Each route binds an HTTP method and URL pattern to a handler procedure.
The handler receives a Guile @code{<request>} and a body port, and
returns two values: a response and a body.
@lisp
(use-modules (safsaf)
(safsaf router)
(safsaf response-helpers))
(define routes
(list
(route 'GET '() index-page
#:name 'index)
(route 'GET '("hello" name) hello-page)
(route '* '* (lambda (request body-port)
(not-found-response)))))
(define (index-page request body-port)
(html-response '(h1 "Welcome")))
(define (hello-page request body-port)
(let ((name (assoc-ref (current-route-params) 'name)))
(text-response (string-append "Hello, " name "!"))))
(run-safsaf routes #:port 8080)
@end lisp
The last route should be a catch-all (@code{'*} method, @code{'*}
pattern) so that every request is handled. @code{run-safsaf} sets up
a Fibers scheduler, starts the HTTP server, and blocks until Ctrl-C.
@node Routing
@section Routing
@subheading Patterns
Route patterns are lists of segments. A string matches literally, a
symbol captures that segment into @code{current-route-params}, and a
two-element list @code{(predicate name)} captures only when
@var{predicate} returns true. A dotted tail captures the remaining
path.
@lisp
;; Literal: /about
(route 'GET '("about") about-handler)
;; Capture: /users/:id
(route 'GET '("users" id) show-user)
;; Predicate: /posts/:id where id is numeric
(route 'GET '("posts" (,string->number id)) show-post)

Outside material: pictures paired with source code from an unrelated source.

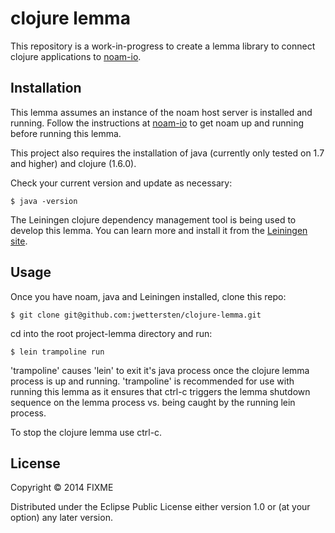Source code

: # clojure lemma

This repository is a work-in-progress to create a lemma library to connect clojure applications to [noam-io](https://github.com/noam-io).

## Installation

This lemma assumes an instance of the noam host server is installed and running. Follow the instructions at [noam-io](https://github.com/noam-io/host) to get noam up and running before running this lemma.

This project also requires the installation of java (currently only tested on 1.7 and higher) and clojure (1.6.0).

Check your current version and update as necessary:

    $ java -version

The Leiningen clojure dependency management tool is being used to develop this lemma. You can learn more and install it from the [Leiningen site](http://leiningen.org/).

## Usage

Once you have noam, java and Leiningen installed, clone this repo:

    $ git clone git@github.com:jwettersten/clojure-lemma.git

cd into the root project-lemma directory and run:

    $ lein trampoline run

'trampoline' causes 'lein' to exit it's java process once the clojure lemma process is up and running. 'trampoline' is recommended for use with running this lemma as it ensures that ctrl-c triggers the lemma shutdown sequence on the lemma process vs. being caught by the running lein process.  

To stop the clojure lemma use ctrl-c.

## License

Copyright © 2014 FIXME

Distributed under the Eclipse Public License either version 1.0 or (at
your option) any later version.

;; Wildcard (rest): /files/* — captures remaining segments
(route 'GET '("files" . path) serve-file)
@end lisp
@subheading Route groups
@code{route-group} nests routes under a shared prefix:
@lisp
(route-group '("api" "v1")
(route 'GET '("users") api-list-users)
(route 'GET '("users" id) api-show-user))
@end lisp
This matches @code{/api/v1/users} and @code{/api/v1/users/:id}.
@subheading Named routes and path-for
Give a route a @code{#:name} and use @code{path-for} to generate its
URL, so paths are never hard-coded. The first argument is always a
route group:
@lisp
(define my-routes
(route-group '()
(route 'GET '("posts" id) show-post #:name 'show-post)))
(define all-routes
(list my-routes
(route '* '* (lambda (r b) (not-found-response)))))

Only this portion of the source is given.